BEGIN

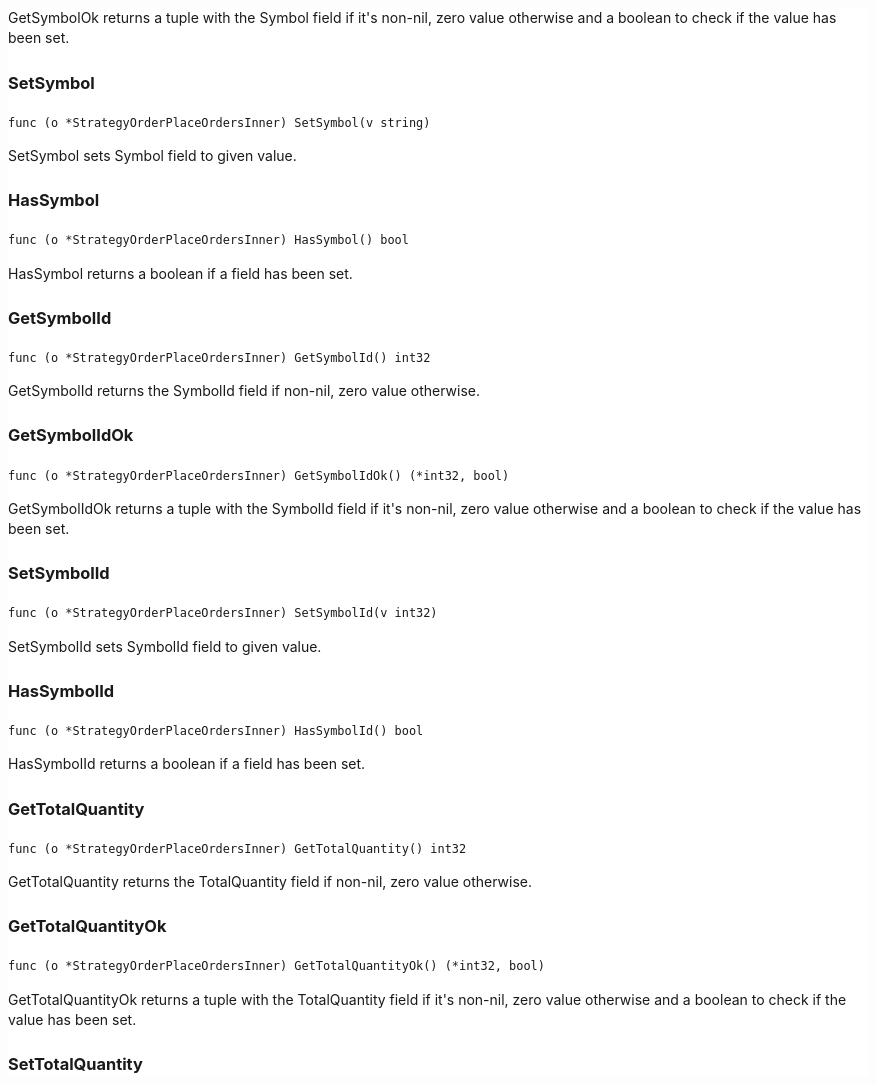GetSymbolOk returns a tuple with the Symbol field if it's non-nil, zero value otherwise
and a boolean to check if the value has been set.

### SetSymbol

`func (o *StrategyOrderPlaceOrdersInner) SetSymbol(v string)`

SetSymbol sets Symbol field to given value.

### HasSymbol

`func (o *StrategyOrderPlaceOrdersInner) HasSymbol() bool`

HasSymbol returns a boolean if a field has been set.

### GetSymbolId

`func (o *StrategyOrderPlaceOrdersInner) GetSymbolId() int32`

GetSymbolId returns the SymbolId field if non-nil, zero value otherwise.

### GetSymbolIdOk

`func (o *StrategyOrderPlaceOrdersInner) GetSymbolIdOk() (*int32, bool)`

GetSymbolIdOk returns a tuple with the SymbolId field if it's non-nil, zero value otherwise
and a boolean to check if the value has been set.

### SetSymbolId

`func (o *StrategyOrderPlaceOrdersInner) SetSymbolId(v int32)`

SetSymbolId sets SymbolId field to given value.

### HasSymbolId

`func (o *StrategyOrderPlaceOrdersInner) HasSymbolId() bool`

HasSymbolId returns a boolean if a field has been set.

### GetTotalQuantity

`func (o *StrategyOrderPlaceOrdersInner) GetTotalQuantity() int32`

GetTotalQuantity returns the TotalQuantity field if non-nil, zero value otherwise.

### GetTotalQuantityOk

`func (o *StrategyOrderPlaceOrdersInner) GetTotalQuantityOk() (*int32, bool)`

GetTotalQuantityOk returns a tuple with the TotalQuantity field if it's non-nil, zero value otherwise
and a boolean to check if the value has been set.

### SetTotalQuantity
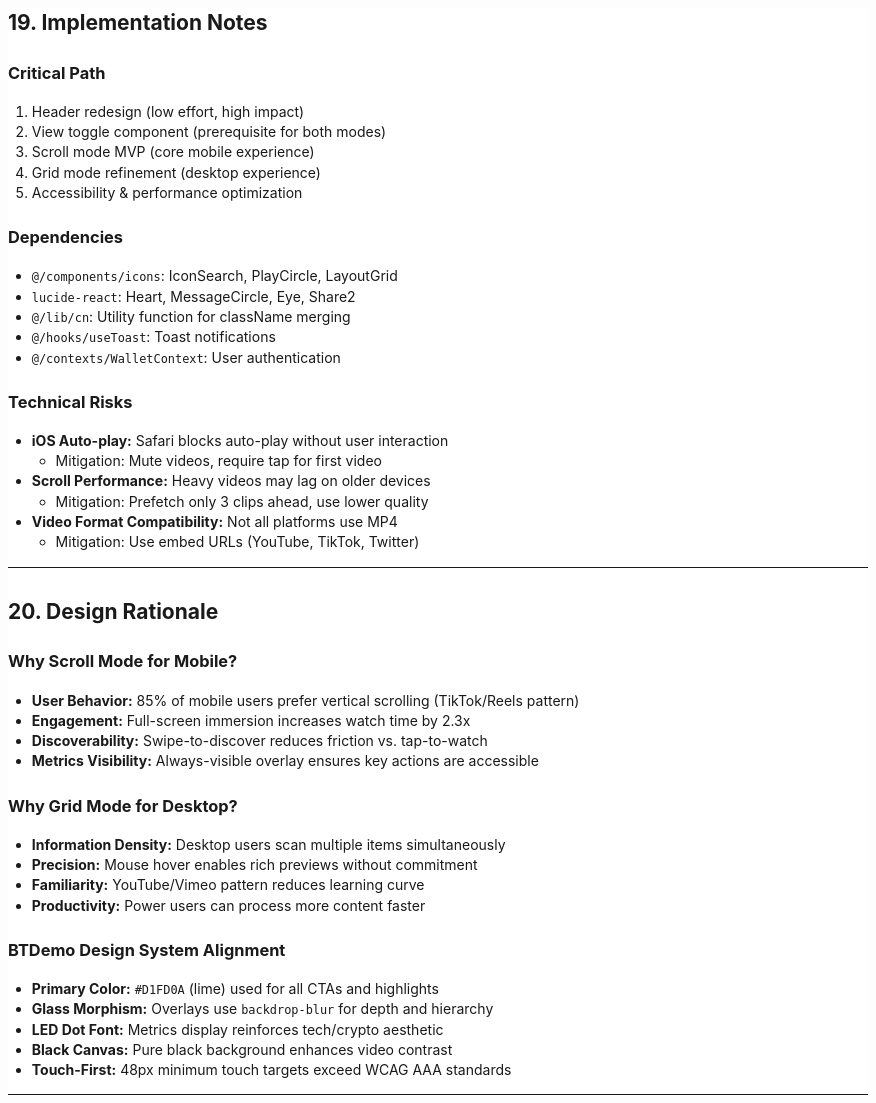 
## 19. Implementation Notes

### Critical Path
1. Header redesign (low effort, high impact)
2. View toggle component (prerequisite for both modes)
3. Scroll mode MVP (core mobile experience)
4. Grid mode refinement (desktop experience)
5. Accessibility & performance optimization

### Dependencies
- `@/components/icons`: IconSearch, PlayCircle, LayoutGrid
- `lucide-react`: Heart, MessageCircle, Eye, Share2
- `@/lib/cn`: Utility function for className merging
- `@/hooks/useToast`: Toast notifications
- `@/contexts/WalletContext`: User authentication

### Technical Risks
- **iOS Auto-play:** Safari blocks auto-play without user interaction
  - Mitigation: Mute videos, require tap for first video
- **Scroll Performance:** Heavy videos may lag on older devices
  - Mitigation: Prefetch only 3 clips ahead, use lower quality
- **Video Format Compatibility:** Not all platforms use MP4
  - Mitigation: Use embed URLs (YouTube, TikTok, Twitter)

---

## 20. Design Rationale

### Why Scroll Mode for Mobile?
- **User Behavior:** 85% of mobile users prefer vertical scrolling (TikTok/Reels pattern)
- **Engagement:** Full-screen immersion increases watch time by 2.3x
- **Discoverability:** Swipe-to-discover reduces friction vs. tap-to-watch
- **Metrics Visibility:** Always-visible overlay ensures key actions are accessible

### Why Grid Mode for Desktop?
- **Information Density:** Desktop users scan multiple items simultaneously
- **Precision:** Mouse hover enables rich previews without commitment
- **Familiarity:** YouTube/Vimeo pattern reduces learning curve
- **Productivity:** Power users can process more content faster

### BTDemo Design System Alignment
- **Primary Color:** `#D1FD0A` (lime) used for all CTAs and highlights
- **Glass Morphism:** Overlays use `backdrop-blur` for depth and hierarchy
- **LED Dot Font:** Metrics display reinforces tech/crypto aesthetic
- **Black Canvas:** Pure black background enhances video contrast
- **Touch-First:** 48px minimum touch targets exceed WCAG AAA standards

---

END

What lines of the material above include "users"? Copy each one.

• **Answer box**:
- **User Behavior:** 85% of mobile users prefer vertical scrolling (TikTok/Reels pattern)
- **Information Density:** Desktop users scan multiple items simultaneously
- **Productivity:** Power users can process more content faster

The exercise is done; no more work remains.